Laut der Erhebung befürworten 64 Prozent der Deutschen die Rückkehr der Vermögenssteuer, während 29 Prozent dagegen sind. Die Zustimmung erstreckt sich über alle Parteigrenzen hinweg: 88 Prozent der Wähler der Grünen, 87 Prozent der Anhänger der Linken und 84 Prozent der SPD-Sympathisanten sprechen sich dafür aus. Selbst bei den Wählerinnen und Wählern der unionsgeführten Mitte-rechts-Parteien stimmen 64 Prozent dem Vorhaben zu.
Bei der Erbschaftssteuer wünschen sich 62 Prozent der Befragten höhere Sätze, 32 Prozent lehnen dies ab. Ähnlich verhält es sich mit der Besteuerung großer Erben: 61 Prozent unterstützen höhere Abgaben, 33 Prozent sind dagegen. Auch hier gibt es in allen großen Parteien klare Mehrheiten – darunter 88 Prozent der Grünen, 85 Prozent der Linken, 78 Prozent der SPD und 64 Prozent der Unionsanhänger –, die für eine Anhebung plädieren.

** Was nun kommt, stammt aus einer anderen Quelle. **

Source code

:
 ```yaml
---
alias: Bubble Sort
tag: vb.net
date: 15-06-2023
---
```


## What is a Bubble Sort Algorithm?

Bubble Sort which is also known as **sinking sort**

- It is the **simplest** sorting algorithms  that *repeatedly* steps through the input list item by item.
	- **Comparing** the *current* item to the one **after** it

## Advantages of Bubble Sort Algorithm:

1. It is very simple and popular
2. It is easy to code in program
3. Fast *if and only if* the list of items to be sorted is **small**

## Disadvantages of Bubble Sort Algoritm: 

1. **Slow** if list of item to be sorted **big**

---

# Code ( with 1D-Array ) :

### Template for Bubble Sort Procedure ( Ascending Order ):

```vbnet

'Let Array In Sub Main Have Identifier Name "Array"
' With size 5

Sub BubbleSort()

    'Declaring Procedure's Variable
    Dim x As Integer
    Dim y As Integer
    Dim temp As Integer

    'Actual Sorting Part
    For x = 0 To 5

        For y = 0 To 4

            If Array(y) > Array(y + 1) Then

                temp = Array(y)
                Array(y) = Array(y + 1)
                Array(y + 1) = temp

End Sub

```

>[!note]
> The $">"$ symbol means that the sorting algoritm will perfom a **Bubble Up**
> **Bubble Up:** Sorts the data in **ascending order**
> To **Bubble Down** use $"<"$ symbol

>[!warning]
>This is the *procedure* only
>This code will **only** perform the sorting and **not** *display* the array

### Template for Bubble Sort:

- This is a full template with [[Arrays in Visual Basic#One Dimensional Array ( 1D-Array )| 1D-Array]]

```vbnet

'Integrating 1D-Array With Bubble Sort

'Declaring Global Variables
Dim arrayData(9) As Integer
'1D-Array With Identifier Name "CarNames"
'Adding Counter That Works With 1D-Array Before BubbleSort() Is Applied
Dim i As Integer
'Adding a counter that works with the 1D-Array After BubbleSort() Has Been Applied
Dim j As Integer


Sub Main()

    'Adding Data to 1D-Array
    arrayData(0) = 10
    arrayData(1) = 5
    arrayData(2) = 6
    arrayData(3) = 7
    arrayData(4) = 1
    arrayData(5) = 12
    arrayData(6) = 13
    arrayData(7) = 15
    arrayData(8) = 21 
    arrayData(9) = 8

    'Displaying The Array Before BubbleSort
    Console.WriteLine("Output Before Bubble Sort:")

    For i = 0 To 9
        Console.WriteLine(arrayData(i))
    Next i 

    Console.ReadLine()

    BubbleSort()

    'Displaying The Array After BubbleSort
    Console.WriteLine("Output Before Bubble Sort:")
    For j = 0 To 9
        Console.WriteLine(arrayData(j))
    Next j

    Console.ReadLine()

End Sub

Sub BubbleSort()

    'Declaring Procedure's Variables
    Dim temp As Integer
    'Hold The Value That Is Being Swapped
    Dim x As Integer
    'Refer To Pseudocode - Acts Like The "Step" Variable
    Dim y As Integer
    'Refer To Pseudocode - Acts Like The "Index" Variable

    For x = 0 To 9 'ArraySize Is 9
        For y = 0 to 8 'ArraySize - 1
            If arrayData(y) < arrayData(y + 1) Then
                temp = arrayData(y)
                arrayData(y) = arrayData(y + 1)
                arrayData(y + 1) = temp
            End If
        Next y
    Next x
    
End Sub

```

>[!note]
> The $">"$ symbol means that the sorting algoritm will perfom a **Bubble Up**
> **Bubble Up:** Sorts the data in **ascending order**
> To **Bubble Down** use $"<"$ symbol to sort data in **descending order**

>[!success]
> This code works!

Die Umfrage offenbart zudem tiefe Sorgen um die Gerechtigkeit der Vermögensverteilung. Nur 15 Prozent der Deutschen halten sie für fair, während 81 Prozent sie als ungerecht empfinden. Besonders ausgeprägt ist diese Haltung in den östlichen Bundesländern: In Sachsen, Sachsen-Anhalt, Thüringen sowie Berlin-Brandenburg bezeichnen 90 Prozent der Menschen das System als ungerecht.

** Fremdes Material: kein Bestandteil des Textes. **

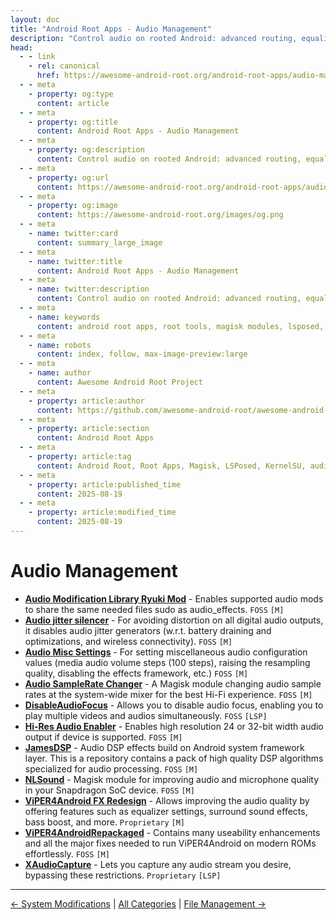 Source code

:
 ```yaml
---
layout: doc
title: "Android Root Apps - Audio Management"
description: "Control audio on rooted Android: advanced routing, equalizers, gain, and per-app volume control to improve sound and recording workflows."
head:
  - - link
    - rel: canonical
      href: https://awesome-android-root.org/android-root-apps/audio-management
  - - meta
    - property: og:type
      content: article
  - - meta
    - property: og:title
      content: Android Root Apps - Audio Management
  - - meta
    - property: og:description
      content: Control audio on rooted Android: advanced routing, equalizers, gain, and per-app volume control to improve sound and recording workflows.
  - - meta
    - property: og:url
      content: https://awesome-android-root.org/android-root-apps/audio-management
  - - meta
    - property: og:image
      content: https://awesome-android-root.org/images/og.png
  - - meta
    - name: twitter:card
      content: summary_large_image
  - - meta
    - name: twitter:title
      content: Android Root Apps - Audio Management
  - - meta
    - name: twitter:description
      content: Control audio on rooted Android: advanced routing, equalizers, gain, and per-app volume control to improve sound and recording workflows.
  - - meta
    - name: keywords
      content: android root apps, root tools, magisk modules, lsposed, kernelsu, audio, equalizer, audio routing, per-app volume
  - - meta
    - name: robots
      content: index, follow, max-image-preview:large
  - - meta
    - name: author
      content: Awesome Android Root Project
  - - meta
    - property: article:author
      content: https://github.com/awesome-android-root/awesome-android-root
  - - meta
    - property: article:section
      content: Android Root Apps
  - - meta
    - property: article:tag
      content: Android Root, Root Apps, Magisk, LSPosed, KernelSU, audio, equalizer
  - - meta
    - property: article:published_time
      content: 2025-08-19
  - - meta
    - property: article:modified_time
      content: 2025-08-19
---
```


# Audio Management

- **[Audio Modification Library Ryuki Mod](https://github.com/reiryuki/Audio-Modification-Library-Ryuki-Mod-Magisk-Module)** - Enables supported audio mods to share the same needed files sudo as audio_effects. `FOSS` `[M]`
- **[Audio jitter silencer](https://github.com/Magisk-Modules-Alt-Repo/audio-jitter-silencer)** - For avoiding distortion on all digital audio outputs, it disables audio jitter generators (w.r.t. battery draining and optimizations, and wireless connectivity). `FOSS` `[M]`
- **[Audio Misc Settings](https://github.com/Magisk-Modules-Alt-Repo/audio-misc-settings)** - For setting miscellaneous audio configuration values (media audio volume steps (100 steps), raising the resampling quality, disabling the effects framework, etc.) `FOSS` `[M]`
- **[Audio SampleRate Changer](https://github.com/Magisk-Modules-Alt-Repo/audio-samplerate-changer)** - A Magisk module changing audio sample rates at the system-wide mixer for the best Hi-Fi experience. `FOSS` `[M]`
- **[DisableAudioFocus](https://github.com/auag0/DisableAudioFocus)** - Allows you to disable audio focus, enabling you to play multiple videos and audios simultaneously. `FOSS` `[LSP]`
- **[Hi-Res Audio Enabler](https://github.com/reiryuki/Hi-Res-Audio-Enabler-Magisk-Module)** - Enables high resolution 24 or 32-bit width audio output if device is supported. `FOSS` `[M]`
- **[JamesDSP](https://github.com/james34602/JamesDSPManager)** - Audio DSP effects build on Android system framework layer. This is a repository contains a pack of high quality DSP algorithms specialized for audio processing. `FOSS` `[M]`
- **[NLSound](https://github.com/Briclyaz/NLSound_module_QCom)** - Magisk module for improving audio and microphone quality in your Snapdragon SoC device. `FOSS` `[M]`
- **[ViPER4Android FX Redesign](https://github.com/WSTxda/ViperFX-RE-Releases)** - Allows improving the audio quality by offering features such as equalizer settings, surround sound effects, bass boost, and more. `Proprietary` `[M]`
- **[ViPER4AndroidRepackaged](https://github.com/programminghoch10/ViPER4AndroidRepackaged)** - Contains many useability enhancements and all the major fixes needed to run ViPER4Android on modern ROMs effortlessly. `FOSS` `[M]`
- **[XAudioCapture](https://github.com/Xposed-Modules-Repo/io.github.wzhy.xaudiocapture)** - Lets you capture any audio stream you desire, bypassing these restrictions. `Proprietary` `[LSP]`

---
[← System Modifications](./system-modifications.md) | [All Categories](./index.md) | [File Management →](./file-management.md)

Die Ergebnisse deuten auf eine breite öffentliche Rückendeckung für Steuerreformen hin, die Vermögen und Erbschaften stärker belasten. Da in allen großen Parteien und Regionen Mehrheiten die aktuelle Verteilung als ungerecht kritisieren, könnte der Druck auf die Politik wachsen, hier aktiv zu werden. Die Daten spiegeln eine weitverbreitete Unzufriedenheit mit dem Umgang der Gesellschaft gegenüber wirtschaftlicher Ungleichheit in Deutschland wider.